Collecting Lincoln cents from circulation and putting them in blue Whitman folders is the way that most people discovered numismatics from the 1930s down to the 1970s or so. The hope was to find a rare 1909-S V.D.B. or 1914-D Lincoln cent. By the 1970s most cents in circulation were of the Lincoln Memorial reverse type. Older cents called “wheaties” were mostly removed from circulation and were worth two cents each in large wholesale lots. Today, “wheaties” are hardly ever seen. The only hope of finding a valuable cent is the 1969-S Doubled Die, an obscure variety that has not inspired many people to search.

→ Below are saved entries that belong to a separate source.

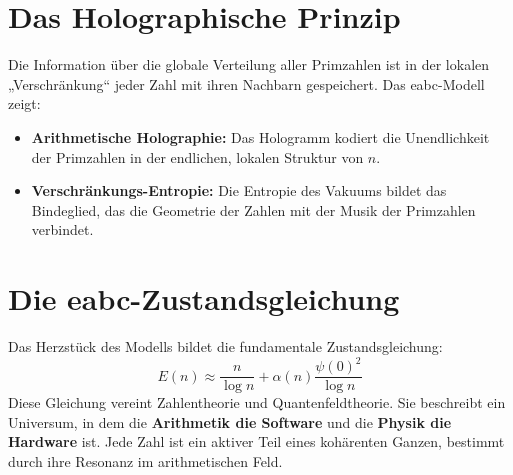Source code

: \documentclass[11pt,a4paper]{article}
\begin{document}
	\section{Das Holographische Prinzip}
	Die Information über die globale Verteilung aller Primzahlen ist in der lokalen „Verschränkung“ jeder Zahl mit ihren Nachbarn gespeichert. Das eabc-Modell zeigt:
	\begin{itemize}
		\item \textbf{Arithmetische Holographie:} Das Hologramm kodiert die Unendlichkeit der Primzahlen in der endlichen, lokalen Struktur von $n$.
		\item \textbf{Verschränkungs-Entropie:} Die Entropie des Vakuums bildet das Bindeglied, das die Geometrie der Zahlen mit der Musik der Primzahlen verbindet.
	\end{itemize}
	
	\section{Die eabc-Zustandsgleichung}
	Das Herzstück des Modells bildet die fundamentale Zustandsgleichung:
	\begin{equation}
		E(n) \approx \frac{n}{\log n} + \alpha(n) \frac{\psi(0)^2}{\log n}
	\end{equation}
	Diese Gleichung vereint Zahlentheorie und Quantenfeldtheorie. Sie beschreibt ein Universum, in dem die \textbf{Arithmetik die Software} und die \textbf{Physik die Hardware} ist. Jede Zahl ist ein aktiver Teil eines kohärenten Ganzen, bestimmt durch ihre Resonanz im arithmetischen Feld.
	
\end{document}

Among older Lincoln cents there are two that are very historical and very affordable. The first is the 1909-V.D.B. cent from the Philadelphia Mint. The second is the 1943 zinc-coated steel cent made at the three mints.

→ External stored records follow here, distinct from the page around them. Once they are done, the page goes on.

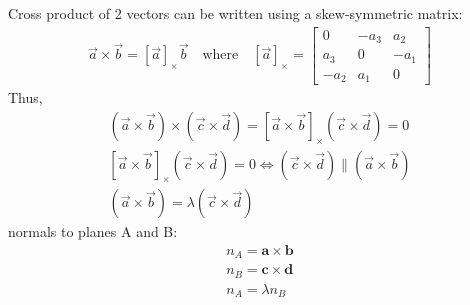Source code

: \documentclass[journal]{IEEEtran}
\begin{document}
Cross product of 2 vectors can be written using a skew-symmetric matrix:
\begin{align}
\vec{a} \times \vec{b} = [\vec{a}]_{\times} \vec{b} \quad \text{where} \quad [\vec{a}]_{\times} = \begin{bmatrix}0 & -a_3 & a_2 \\a_3 & 0 & -a_1 \\-a_2 & a_1 & 0\end{bmatrix}
\end{align}
Thus,
\begin{align}
(\vec{a} \times \vec{b}) \times (\vec{c} \times \vec{d}) = [\vec{a} \times \vec{b}]_{\times}(\vec{c} \times \vec{d}) = 0\\
[\vec{a} \times \vec{b}]_{\times}(\vec{c} \times \vec{d}) = 0 \iff (\vec{c} \times \vec{d}) \parallel (\vec{a} \times \vec{b})\\
(\vec{a} \times \vec{b}) = \lambda(\vec{c} \times\vec{d})
\end{align}
normals to planes A and B:
\begin{align}
n_A = \mathbf{a} \times \mathbf{b}\\
n_B = \mathbf{c} \times \mathbf{d}\\
n_A = \lambda n_B
\end{align}
\end{document}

As to the birth of the Lincoln cent, this week I give a few comments:
President Theodore Roosevelt in 1905 commissioned Augustus Saint-Gaudens, America’s most famous sculptor, to redesign all circulating coins from the cent to the double eagle. In failing health the sculptor created designs for just the $10 and $20 that were made in coinage form. In 1908 the $2.50 and $5 were redesigned to the Indian Head type by Bela Lyon Pratt. Then it was the cent’s turn
On January 30, 1909, a note was sent from the Treasury Department to the editor of The Numismatist:
President Roosevelt has given his consent to the placing of the head of Lincoln on one of the popular coins. He conferred today with Director Leach, of the Mint, and details are now under advisement. Victor D. Brenner, the New York sculptor, has submitted to the director some models of Lincoln busts, and these have been shown to the president. The head of Lincoln will adorn one side of the coin and the customary coat of arms the other.
It is probable that the half dollar piece will be selected as the principal coin to bear the Lincoln head, but some legislation may be necessary to make the change.

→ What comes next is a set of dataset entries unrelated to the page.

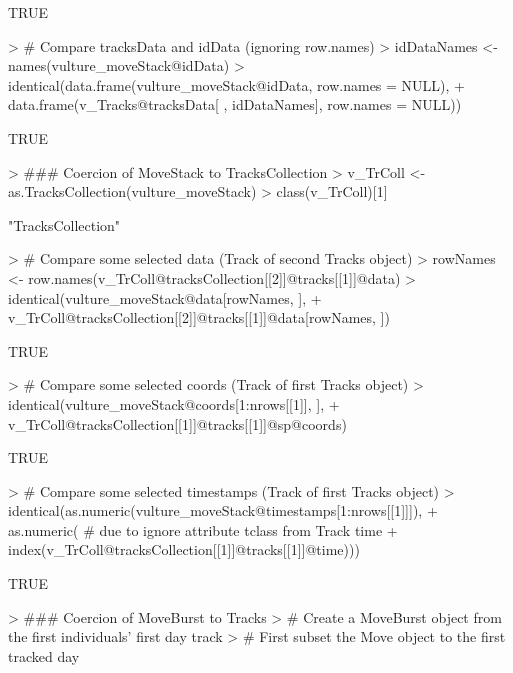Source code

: \documentclass[12pt, oneside, a4paper]{scrbook}
\begin{document}
\begin{small}
\begin{Schunk}
\begin{Sinput}
\end{Sinput}
\begin{Soutput}
[1] TRUE
\end{Soutput}
\begin{Sinput}
> # Compare tracksData and idData (ignoring row.names)
> idDataNames <- names(vulture_moveStack@idData)
> identical(data.frame(vulture_moveStack@idData, row.names = NULL),
+           data.frame(v_Tracks@tracksData[ , idDataNames], row.names = NULL))
\end{Sinput}
\begin{Soutput}
[1] TRUE
\end{Soutput}
\begin{Sinput}
> ### Coercion of MoveStack to TracksCollection
> v_TrColl <- as.TracksCollection(vulture_moveStack)
> class(v_TrColl)[1]
\end{Sinput}
\begin{Soutput}
[1] "TracksCollection"
\end{Soutput}
\begin{Sinput}
> # Compare some selected data (Track of second Tracks object)
> rowNames <- row.names(v_TrColl@tracksCollection[[2]]@tracks[[1]]@data)
> identical(vulture_moveStack@data[rowNames, ],
+           v_TrColl@tracksCollection[[2]]@tracks[[1]]@data[rowNames, ])
\end{Sinput}
\begin{Soutput}
[1] TRUE
\end{Soutput}
\begin{Sinput}
> # Compare some selected coords (Track of first Tracks object)
> identical(vulture_moveStack@coords[1:nrows[[1]], ],
+           v_TrColl@tracksCollection[[1]]@tracks[[1]]@sp@coords)
\end{Sinput}
\begin{Soutput}
[1] TRUE
\end{Soutput}
\begin{Sinput}
> # Compare some selected timestamps (Track of first Tracks object)
> identical(as.numeric(vulture_moveStack@timestamps[1:nrows[[1]]]),
+           as.numeric( # due to ignore attribute tclass from Track time
+             index(v_TrColl@tracksCollection[[1]]@tracks[[1]]@time)))
\end{Sinput}
\begin{Soutput}
[1] TRUE
\end{Soutput}
\begin{Sinput}
> ### Coercion of MoveBurst to Tracks
> # Create a MoveBurst object from the first individuals' first day track
> # First subset the Move object to the first tracked day

\end{Sinput}
\end{Schunk}
\end{small}
\end{document}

Subsequently, Director Frank A. Leach wrote to The Numismatist:
Nothing has yet been decided upon in relation to the proposed issue of a coin bearing the head of Lincoln. The matter is only under discussion.
However, by this time models had been submitted to the Engraving Department at the Philadelphia Mint, and the staff was busy at work on a new coin, not yet identified as being of the cent denomination. Originally a reverse was proposed featuring a design with a single sprig in the center, inspired by the French two-franc piece. Another idea proposed the standing figure of Miss Liberty, also modeled after a French coin. These were rejected, and a reverse depicting two symmetrically-arranged wheat stalks was used, these being stylistic and modern, rather than from nature.
The March 1909 issue of the same periodical told of progress, under the title of “Lincoln to Appear on Cent.” It was revealed that “several months may pass before the long familiar Indian cent will be displaced by a proposed new issue which will have for its main device the head of Lincoln. The designs for the coins are the product of Victor D. Brenner, and since their acceptance, Mr. Brenner has been kept very busy making the suggested, slight but time-consuming changes. . .”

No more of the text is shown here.